● **Your goal**: From first line to last, transcribe the listing exactly and skip any image.

++++++++++++++++++++

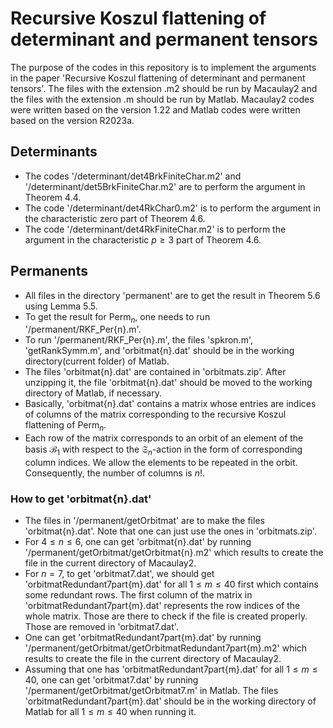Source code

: # Recursive Koszul flattening of determinant and permanent tensors
The purpose of the codes in this repository is to implement the arguments in the paper 'Recursive Koszul flattening of determinant and permanent tensors'. The files with the extension .m2 should be run by Macaulay2 and the files with the extension .m should be run by Matlab. Macaulay2 codes were written based on the version 1.22 and Matlab codes were written based on the version R2023a.

## Determinants
- The codes '/determinant/det4BrkFiniteChar.m2' and '/determinant/det5BrkFiniteChar.m2' are to perform the argument in Theorem 4.4.
- The code '/determinant/det4RkChar0.m2' is to perform the argument in the characteristic zero part of Theorem 4.6.
- The code '/determinant/det4RkFiniteChar.m2' is to perform the argument in the characteristic $p\geq 3$ part of Theorem 4.6.

## Permanents
- All files in the directory 'permanent' are to get the result in Theorem 5.6 using Lemma 5.5.
- To get the result for $\text{Perm}_n$, one needs to run '/permanent/RKF_Per{n}.m'.
- To run '/permanent/RKF_Per{n}.m', the files 'spkron.m', 'getRankSymm.m', and 'orbitmat{n}.dat' should be in the working directory(current folder) of Matlab.
- The files 'orbitmat{n}.dat' are contained in 'orbitmats.zip'. After unzipping it, the file 'orbitmat{n}.dat' should be moved to the working directory of Matlab, if necessary.
- Basically, 'orbitmat{n}.dat' contains a matrix whose entries are indices of columns of the matrix corresponding to the recursive Koszul flattening of $\text{Perm}_n$.
- Each row of the matrix corresponds to an orbit of an element of the basis $\mathcal{B}_1$ with respect to the $\mathfrak{S}_n$-action in the form of corresponding column indices. We allow the elements to be repeated in the orbit. Consequently, the number of columns is $n!$.

### How to get 'orbitmat{n}.dat'
- The files in '/permanent/getOrbitmat' are to make the files 'orbitmat{n}.dat'. Note that one can just use the ones in 'orbitmats.zip'.
- For $4\leq n\leq 6$, one can get 'orbitmat{n}.dat' by running '/permanent/getOrbitmat/getOrbitmat{n}.m2' which results to create the file in the current directory of Macaulay2.
- For $n=7$, to get 'orbitmat7.dat', we should get 'orbitmatRedundant7part{m}.dat' for all $1\leq m\leq 40$ first which contains some redundant rows. The first column of the matrix in 'orbitmatRedundant7part{m}.dat' represents the row indices of the whole matrix. Those are there to check if the file is created properly. Those are removed in 'orbitmat7.dat'.
- One can get 'orbitmatRedundant7part{m}.dat' by running '/permanent/getOrbitmat/getOrbitmatRedundant7part{m}.m2' which results to create the file in the current directory of Macaulay2.
- Assuming that one has 'orbitmatRedundant7part{m}.dat' for all $1\leq m\leq 40$, one can get 'orbitmat7.dat' by running '/permanent/getOrbitmat/getOrbitmat7.m' in Matlab. The files 'orbitmatRedundant7part{m}.dat' should be in the working directory of Matlab for all $1\leq m\leq 40$ when running it.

++++++++++++++++++++

● **Task solution**:
Source code

: # Recursive Koszul flattening of determinant and permanent tensors
The purpose of the codes in this repository is to implement the arguments in the paper 'Recursive Koszul flattening of determinant and permanent tensors'. The files with the extension .m2 should be run by Macaulay2 and the files with the extension .m should be run by Matlab. Macaulay2 codes were written based on the version 1.22 and Matlab codes were written based on the version R2023a.

## Determinants
- The codes '/determinant/det4BrkFiniteChar.m2' and '/determinant/det5BrkFiniteChar.m2' are to perform the argument in Theorem 4.4.
- The code '/determinant/det4RkChar0.m2' is to perform the argument in the characteristic zero part of Theorem 4.6.
- The code '/determinant/det4RkFiniteChar.m2' is to perform the argument in the characteristic $p\geq 3$ part of Theorem 4.6.

## Permanents
- All files in the directory 'permanent' are to get the result in Theorem 5.6 using Lemma 5.5.
- To get the result for $\text{Perm}_n$, one needs to run '/permanent/RKF_Per{n}.m'.
- To run '/permanent/RKF_Per{n}.m', the files 'spkron.m', 'getRankSymm.m', and 'orbitmat{n}.dat' should be in the working directory(current folder) of Matlab.
- The files 'orbitmat{n}.dat' are contained in 'orbitmats.zip'. After unzipping it, the file 'orbitmat{n}.dat' should be moved to the working directory of Matlab, if necessary.
- Basically, 'orbitmat{n}.dat' contains a matrix whose entries are indices of columns of the matrix corresponding to the recursive Koszul flattening of $\text{Perm}_n$.
- Each row of the matrix corresponds to an orbit of an element of the basis $\mathcal{B}_1$ with respect to the $\mathfrak{S}_n$-action in the form of corresponding column indices. We allow the elements to be repeated in the orbit. Consequently, the number of columns is $n!$.

### How to get 'orbitmat{n}.dat'
- The files in '/permanent/getOrbitmat' are to make the files 'orbitmat{n}.dat'. Note that one can just use the ones in 'orbitmats.zip'.
- For $4\leq n\leq 6$, one can get 'orbitmat{n}.dat' by running '/permanent/getOrbitmat/getOrbitmat{n}.m2' which results to create the file in the current directory of Macaulay2.
- For $n=7$, to get 'orbitmat7.dat', we should get 'orbitmatRedundant7part{m}.dat' for all $1\leq m\leq 40$ first which contains some redundant rows. The first column of the matrix in 'orbitmatRedundant7part{m}.dat' represents the row indices of the whole matrix. Those are there to check if the file is created properly. Those are removed in 'orbitmat7.dat'.
- One can get 'orbitmatRedundant7part{m}.dat' by running '/permanent/getOrbitmat/getOrbitmatRedundant7part{m}.m2' which results to create the file in the current directory of Macaulay2.
- Assuming that one has 'orbitmatRedundant7part{m}.dat' for all $1\leq m\leq 40$, one can get 'orbitmat7.dat' by running '/permanent/getOrbitmat/getOrbitmat7.m' in Matlab. The files 'orbitmatRedundant7part{m}.dat' should be in the working directory of Matlab for all $1\leq m\leq 40$ when running it.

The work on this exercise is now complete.